細い指先がまっすぐな髪を撫でる。撫でて顔にかかるひとすじを後ろに梳き流す。それはさらりと背に落ちて、音もな
く揺れた。
目線を合わせ密やかな声音で言葉を交わした。
「お帰り・・・。」
「・・・ただいま。」
スミレの花弁をとかした瞳に蜜色の髪が映り、青空を宿した瞳に墨色の髪が見えた。
不意にクラヴィスはジュリアスの膝に頭を乗せて、カウチにごろりと横になった。
腕を伸ばし指に絡む髪先を弄ぶ。
「久しぶりだ・・・。

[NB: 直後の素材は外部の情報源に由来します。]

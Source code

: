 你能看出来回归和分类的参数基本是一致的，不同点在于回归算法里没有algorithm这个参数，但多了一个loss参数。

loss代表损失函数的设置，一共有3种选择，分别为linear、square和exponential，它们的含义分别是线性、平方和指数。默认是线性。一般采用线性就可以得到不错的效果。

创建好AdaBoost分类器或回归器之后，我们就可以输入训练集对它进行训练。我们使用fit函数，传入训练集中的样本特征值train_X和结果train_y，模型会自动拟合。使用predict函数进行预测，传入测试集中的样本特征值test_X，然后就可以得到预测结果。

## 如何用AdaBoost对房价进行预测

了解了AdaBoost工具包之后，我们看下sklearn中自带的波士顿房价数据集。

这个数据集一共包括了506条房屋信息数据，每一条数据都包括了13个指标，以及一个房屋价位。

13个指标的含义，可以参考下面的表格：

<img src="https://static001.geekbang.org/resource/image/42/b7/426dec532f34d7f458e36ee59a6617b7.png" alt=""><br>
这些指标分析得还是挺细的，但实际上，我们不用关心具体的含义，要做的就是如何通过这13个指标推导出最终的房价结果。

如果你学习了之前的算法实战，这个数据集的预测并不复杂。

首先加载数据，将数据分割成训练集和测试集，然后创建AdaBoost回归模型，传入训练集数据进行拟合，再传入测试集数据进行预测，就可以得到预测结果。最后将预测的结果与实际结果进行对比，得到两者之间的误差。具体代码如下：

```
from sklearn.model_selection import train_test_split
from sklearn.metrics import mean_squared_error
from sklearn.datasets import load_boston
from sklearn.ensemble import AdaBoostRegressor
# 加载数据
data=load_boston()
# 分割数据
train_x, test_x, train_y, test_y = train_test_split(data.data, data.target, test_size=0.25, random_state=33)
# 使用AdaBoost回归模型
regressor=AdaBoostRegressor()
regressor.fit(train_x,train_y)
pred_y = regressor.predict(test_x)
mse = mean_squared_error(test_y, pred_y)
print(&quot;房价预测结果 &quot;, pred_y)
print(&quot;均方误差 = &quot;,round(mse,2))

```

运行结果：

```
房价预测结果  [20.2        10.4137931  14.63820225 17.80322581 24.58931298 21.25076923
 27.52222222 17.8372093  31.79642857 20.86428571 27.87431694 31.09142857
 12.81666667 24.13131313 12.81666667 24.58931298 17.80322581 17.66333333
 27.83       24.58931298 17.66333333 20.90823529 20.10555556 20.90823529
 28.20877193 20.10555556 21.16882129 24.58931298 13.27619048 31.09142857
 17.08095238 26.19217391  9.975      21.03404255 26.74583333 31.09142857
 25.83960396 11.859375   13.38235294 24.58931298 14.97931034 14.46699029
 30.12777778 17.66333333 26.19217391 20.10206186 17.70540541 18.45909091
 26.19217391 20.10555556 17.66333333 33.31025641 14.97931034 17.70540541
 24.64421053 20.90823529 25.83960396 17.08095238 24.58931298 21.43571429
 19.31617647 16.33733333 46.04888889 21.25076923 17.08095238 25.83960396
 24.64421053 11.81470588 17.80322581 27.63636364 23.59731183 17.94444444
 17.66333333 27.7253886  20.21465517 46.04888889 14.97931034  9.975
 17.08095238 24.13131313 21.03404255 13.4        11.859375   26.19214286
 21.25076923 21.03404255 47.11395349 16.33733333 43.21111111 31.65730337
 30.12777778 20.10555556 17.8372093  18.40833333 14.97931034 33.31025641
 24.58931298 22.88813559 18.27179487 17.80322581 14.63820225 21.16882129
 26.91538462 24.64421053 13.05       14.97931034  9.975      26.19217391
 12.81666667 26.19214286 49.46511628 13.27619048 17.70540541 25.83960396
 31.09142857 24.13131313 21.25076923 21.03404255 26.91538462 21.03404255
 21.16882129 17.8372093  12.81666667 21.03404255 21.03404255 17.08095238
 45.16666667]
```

」
唇からこぼれ落ちた呟きを拾い、ジュリアスは穏やかな笑みを浮かべた。
まさか会えるとは思っていなかった相手が現れ、こうして二人で朝の静寂に在ることが不思議でもあり嬉しくもあった。
何もない時が過ぎる。贅沢で少し退屈な朝の時間が流れていった。
ジュリアスは思う。恐らくクラヴィスはこのまま己の膝に頭をあずけ眠ってしまうに違いないと。

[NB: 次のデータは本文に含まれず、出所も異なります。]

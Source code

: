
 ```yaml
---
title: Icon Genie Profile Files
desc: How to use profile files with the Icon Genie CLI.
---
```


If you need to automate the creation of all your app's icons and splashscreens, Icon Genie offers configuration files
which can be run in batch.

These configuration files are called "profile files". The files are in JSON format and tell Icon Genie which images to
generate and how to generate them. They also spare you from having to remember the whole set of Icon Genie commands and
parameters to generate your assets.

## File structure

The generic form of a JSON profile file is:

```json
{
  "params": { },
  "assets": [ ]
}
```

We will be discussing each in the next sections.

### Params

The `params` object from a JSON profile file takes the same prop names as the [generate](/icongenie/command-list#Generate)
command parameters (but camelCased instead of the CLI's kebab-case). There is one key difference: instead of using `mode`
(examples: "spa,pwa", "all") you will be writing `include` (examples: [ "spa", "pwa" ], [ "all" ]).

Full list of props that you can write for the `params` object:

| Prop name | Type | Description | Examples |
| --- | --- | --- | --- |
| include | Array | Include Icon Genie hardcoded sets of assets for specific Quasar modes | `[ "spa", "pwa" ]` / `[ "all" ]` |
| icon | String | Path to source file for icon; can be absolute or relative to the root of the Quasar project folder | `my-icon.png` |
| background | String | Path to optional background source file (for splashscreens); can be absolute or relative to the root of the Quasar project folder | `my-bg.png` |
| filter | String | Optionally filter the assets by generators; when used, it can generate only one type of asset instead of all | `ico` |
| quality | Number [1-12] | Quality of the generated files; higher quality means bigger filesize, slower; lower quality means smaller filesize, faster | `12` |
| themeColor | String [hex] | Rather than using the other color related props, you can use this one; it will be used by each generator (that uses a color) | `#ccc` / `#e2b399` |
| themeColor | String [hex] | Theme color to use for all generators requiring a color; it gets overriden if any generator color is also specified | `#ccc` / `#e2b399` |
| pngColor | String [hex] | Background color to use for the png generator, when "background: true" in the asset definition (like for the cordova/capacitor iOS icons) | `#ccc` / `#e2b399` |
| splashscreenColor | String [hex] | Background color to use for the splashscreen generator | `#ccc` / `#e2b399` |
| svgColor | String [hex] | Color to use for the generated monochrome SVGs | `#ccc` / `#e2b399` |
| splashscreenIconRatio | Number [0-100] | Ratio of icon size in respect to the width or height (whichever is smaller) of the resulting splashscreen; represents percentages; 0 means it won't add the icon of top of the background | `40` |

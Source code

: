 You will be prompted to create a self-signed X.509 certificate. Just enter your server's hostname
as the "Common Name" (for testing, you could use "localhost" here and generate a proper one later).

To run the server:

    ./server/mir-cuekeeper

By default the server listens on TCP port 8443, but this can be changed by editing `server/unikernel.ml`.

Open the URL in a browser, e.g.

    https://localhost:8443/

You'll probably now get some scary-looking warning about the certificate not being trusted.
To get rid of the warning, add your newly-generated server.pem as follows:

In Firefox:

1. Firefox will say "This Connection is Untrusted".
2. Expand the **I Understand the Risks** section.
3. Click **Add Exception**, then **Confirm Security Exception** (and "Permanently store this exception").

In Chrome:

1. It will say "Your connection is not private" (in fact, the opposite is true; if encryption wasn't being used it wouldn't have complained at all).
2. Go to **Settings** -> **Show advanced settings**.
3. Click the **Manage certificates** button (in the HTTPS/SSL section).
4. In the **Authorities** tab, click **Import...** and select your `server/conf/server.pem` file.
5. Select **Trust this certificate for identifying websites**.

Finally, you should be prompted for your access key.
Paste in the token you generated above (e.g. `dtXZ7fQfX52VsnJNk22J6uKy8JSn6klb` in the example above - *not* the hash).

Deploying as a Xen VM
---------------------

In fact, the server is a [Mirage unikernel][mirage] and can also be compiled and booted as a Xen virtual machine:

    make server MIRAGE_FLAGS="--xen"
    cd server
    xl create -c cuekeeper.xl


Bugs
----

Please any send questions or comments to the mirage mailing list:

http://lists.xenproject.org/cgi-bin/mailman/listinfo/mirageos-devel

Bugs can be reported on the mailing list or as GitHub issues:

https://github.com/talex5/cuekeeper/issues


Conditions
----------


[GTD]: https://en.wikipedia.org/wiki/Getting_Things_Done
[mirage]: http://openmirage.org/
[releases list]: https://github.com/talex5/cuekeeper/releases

それならそれも良い。この休日は本当は一人で過ごす筈だったのだから。



ところが今にも微睡んでしまうと思われたクラヴィスが突然身を起こし、これもまた唐突と外に行こうと言い出した。
何を思いそんな事を言うのかと蒼穹の瞳が問いかける。
クラヴィスは鼻先でふっと笑い、たまには外で過ごすのも良いとは思わぬかと問い返す。
「いったい何処に行くのだ?」
「庭園に・・・。以前お前が行きたいと言ったことがあったろう?」
そんな事を言っただろうかとジュリアスは首を傾げたが、すぐに何かに思い当たり「ああ・・」と小さく呟いた。
もう随分前のことである。たしか珍しくクラヴィスが早い時刻から起き出した休日に、たまには庭園のカフェテリアに
二人で行こうかと言った事があった。
しかしそれは叶わなかった。
休日の庭園はたいそうな人出であるのをジュリアスが思い出し、そんな中に筆頭守護聖二人が揃って出かけたら周囲の
者たちに無用の気遣いをさせるからと結局日も落ちて人も捌けた頃に散策に出たのだった。

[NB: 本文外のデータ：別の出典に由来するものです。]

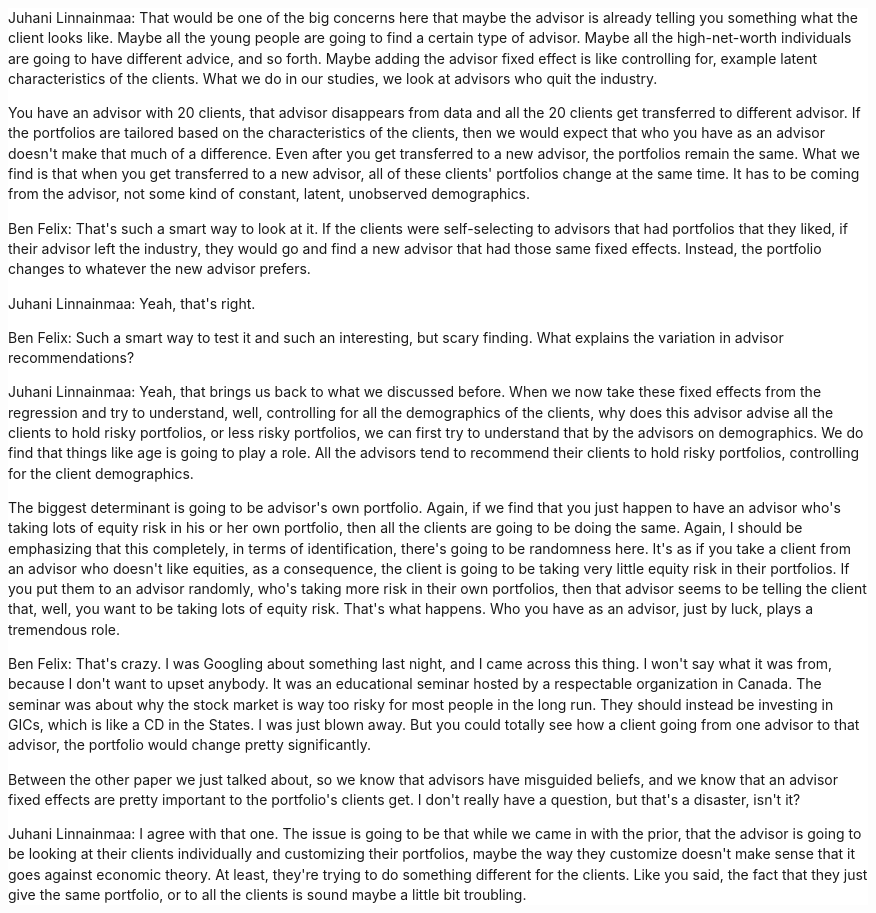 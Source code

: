 Juhani Linnainmaa: That would be one of the big concerns here that maybe the advisor is already telling you something what the client looks like. Maybe all the young people are going to find a certain type of advisor. Maybe all the high-net-worth individuals are going to have different advice, and so forth. Maybe adding the advisor fixed effect is like controlling for, example latent characteristics of the clients. What we do in our studies, we look at advisors who quit the industry.

You have an advisor with 20 clients, that advisor disappears from data and all the 20 clients get transferred to different advisor. If the portfolios are tailored based on the characteristics of the clients, then we would expect that who you have as an advisor doesn't make that much of a difference. Even after you get transferred to a new advisor, the portfolios remain the same. What we find is that when you get transferred to a new advisor, all of these clients' portfolios change at the same time. It has to be coming from the advisor, not some kind of constant, latent, unobserved demographics. 

Ben Felix: That's such a smart way to look at it. If the clients were self-selecting to advisors that had portfolios that they liked, if their advisor left the industry, they would go and find a new advisor that had those same fixed effects. Instead, the portfolio changes to whatever the new advisor prefers.

Juhani Linnainmaa: Yeah, that's right.

Ben Felix: Such a smart way to test it and such an interesting, but scary finding. What explains the variation in advisor recommendations?

Juhani Linnainmaa: Yeah, that brings us back to what we discussed before. When we now take these fixed effects from the regression and try to understand, well, controlling for all the demographics of the clients, why does this advisor advise all the clients to hold risky portfolios, or less risky portfolios, we can first try to understand that by the advisors on demographics. We do find that things like age is going to play a role. All the advisors tend to recommend their clients to hold risky portfolios, controlling for the client demographics.

The biggest determinant is going to be advisor's own portfolio. Again, if we find that you just happen to have an advisor who's taking lots of equity risk in his or her own portfolio, then all the clients are going to be doing the same. Again, I should be emphasizing that this completely, in terms of identification, there's going to be randomness here. It's as if you take a client from an advisor who doesn't like equities, as a consequence, the client is going to be taking very little equity risk in their portfolios. If you put them to an advisor randomly, who's taking more risk in their own portfolios, then that advisor seems to be telling the client that, well, you want to be taking lots of equity risk. That's what happens. Who you have as an advisor, just by luck, plays a tremendous role.

Ben Felix: That's crazy. I was Googling about something last night, and I came across this thing. I won't say what it was from, because I don't want to upset anybody. It was an educational seminar hosted by a respectable organization in Canada. The seminar was about why the stock market is way too risky for most people in the long run. They should instead be investing in GICs, which is like a CD in the States. I was just blown away. But you could totally see how a client going from one advisor to that advisor, the portfolio would change pretty significantly.

Between the other paper we just talked about, so we know that advisors have misguided beliefs, and we know that an advisor fixed effects are pretty important to the portfolio's clients get. I don't really have a question, but that's a disaster, isn't it?

Juhani Linnainmaa: I agree with that one. The issue is going to be that while we came in with the prior, that the advisor is going to be looking at their clients individually and customizing their portfolios, maybe the way they customize doesn't make sense that it goes against economic theory. At least, they're trying to do something different for the clients. Like you said, the fact that they just give the same portfolio, or to all the clients is sound maybe a little bit troubling.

恐らくクラヴィスはその時のことを言っているのだろう。
だが、今日は日の曜日である。やはり大勢の人が庭園に繰り出しているに違いない。
「今日も・・人の出は多いだろう。だから・・。」
ジュリアスは言葉を濁す。
「嫌なのか?」
「嫌ではない。」
「それなら行こう。」
「しかし・・庭園は・・・。」
「庭園は嫌・・か?」
「そんなことはない・・。」 では行くぞ・・とクラヴィスはいつになく強引に結論を引き出し、立ち上がるとさっさと部屋を出て行こうとする。
慌ててその後を追いながらいつもと違う事の運びにジュリアスはどこか釈然としない気分で誰にともなく呟いた。
「いったい・・どうしたと言うのだろう。」

夏の一日が始まろうとしていた。